··· DATA EXTRACTS

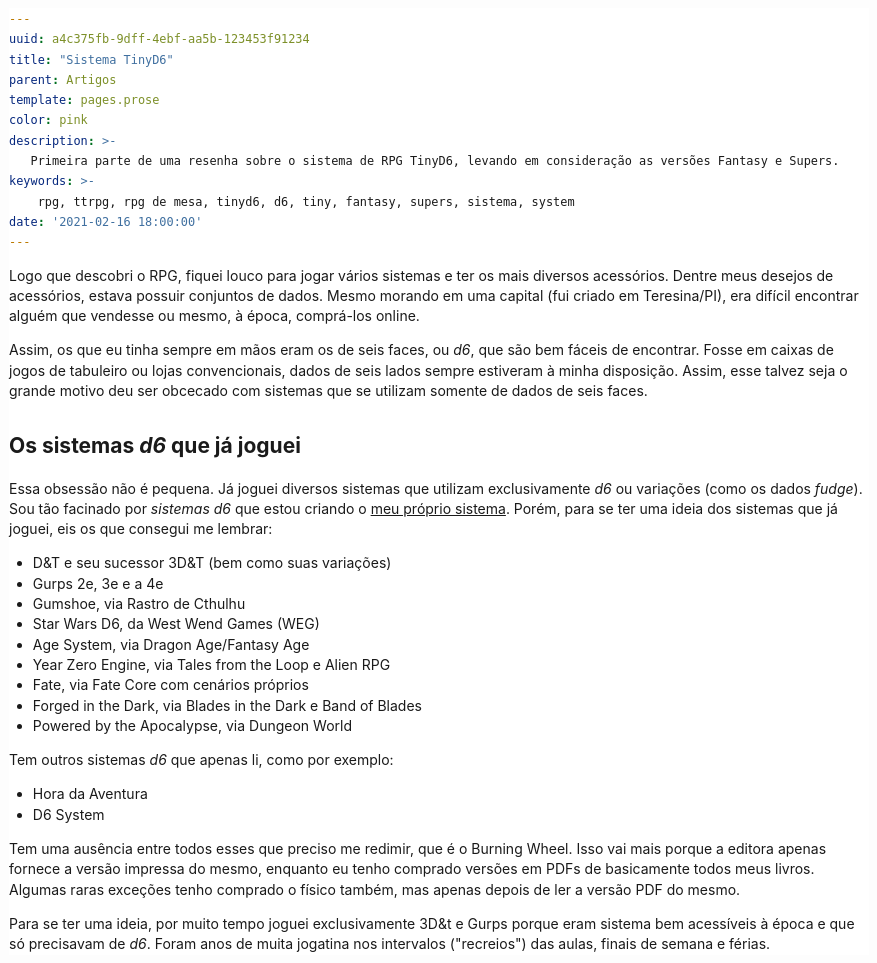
 ```yaml
---
uuid: a4c375fb-9dff-4ebf-aa5b-123453f91234
title: "Sistema TinyD6"
parent: Artigos
template: pages.prose
color: pink
description: >-
   Primeira parte de uma resenha sobre o sistema de RPG TinyD6, levando em consideração as versões Fantasy e Supers.
keywords: >-
    rpg, ttrpg, rpg de mesa, tinyd6, d6, tiny, fantasy, supers, sistema, system
date: '2021-02-16 18:00:00'
---
```


Logo que descobri o RPG, fiquei louco para jogar vários sistemas e ter os mais diversos acessórios. Dentre meus desejos de acessórios, estava possuir conjuntos de dados. Mesmo morando em uma capital (fui criado em Teresina/PI), era difícil encontrar alguém que vendesse ou mesmo, à época, comprá-los online. 

Assim, os que eu tinha sempre em mãos eram os de seis faces, ou *d6*, que são bem fáceis de encontrar. Fosse em caixas de jogos de tabuleiro ou lojas convencionais, dados de seis lados sempre estiveram à minha disposição. Assim, esse talvez seja o grande motivo deu ser obcecado com sistemas que se utilizam somente de dados de seis faces.

## Os sistemas *d6* que já joguei

Essa obsessão não é pequena. Já joguei diversos sistemas que utilizam exclusivamente *d6* ou variações (como os dados *fudge*). Sou tão facinado por _sistemas d6_ que estou criando o [meu próprio sistema]. Porém, para se ter uma ideia dos sistemas que já joguei, eis os que consegui me lembrar:

- D&T e seu sucessor 3D&T (bem como suas variações)
- Gurps 2e, 3e e a 4e
- Gumshoe, via Rastro de Cthulhu
- Star Wars D6, da West Wend Games (WEG)
- Age System, via Dragon Age/Fantasy Age
- Year Zero Engine, via Tales from the Loop e Alien RPG
- Fate, via Fate Core com cenários próprios
- Forged in the Dark, via Blades in the Dark e Band of Blades
- Powered by the Apocalypse, via Dungeon World

Tem outros sistemas *d6* que apenas li, como por exemplo:

- Hora da Aventura
- D6 System

Tem uma ausência entre todos esses que preciso me redimir, que é o Burning Wheel. Isso vai mais porque a editora apenas fornece a versão impressa do mesmo, enquanto eu tenho comprado versões em PDFs de basicamente todos meus livros. Algumas raras exceções tenho comprado o físico também, mas apenas depois de ler a versão PDF do mesmo.

Para se ter uma ideia, por muito tempo joguei exclusivamente 3D&t e Gurps porque eram sistema bem acessíveis à época e que só precisavam de *d6*. Foram anos de muita jogatina nos intervalos ("recreios") das aulas, finais de semana e férias.


[meu próprio sistema]: /alter-ego/sistema/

······

WORK TASK —
Work out how many lines of the data include the word "apenas", and write that number alone.

ANSWER SPACE —
2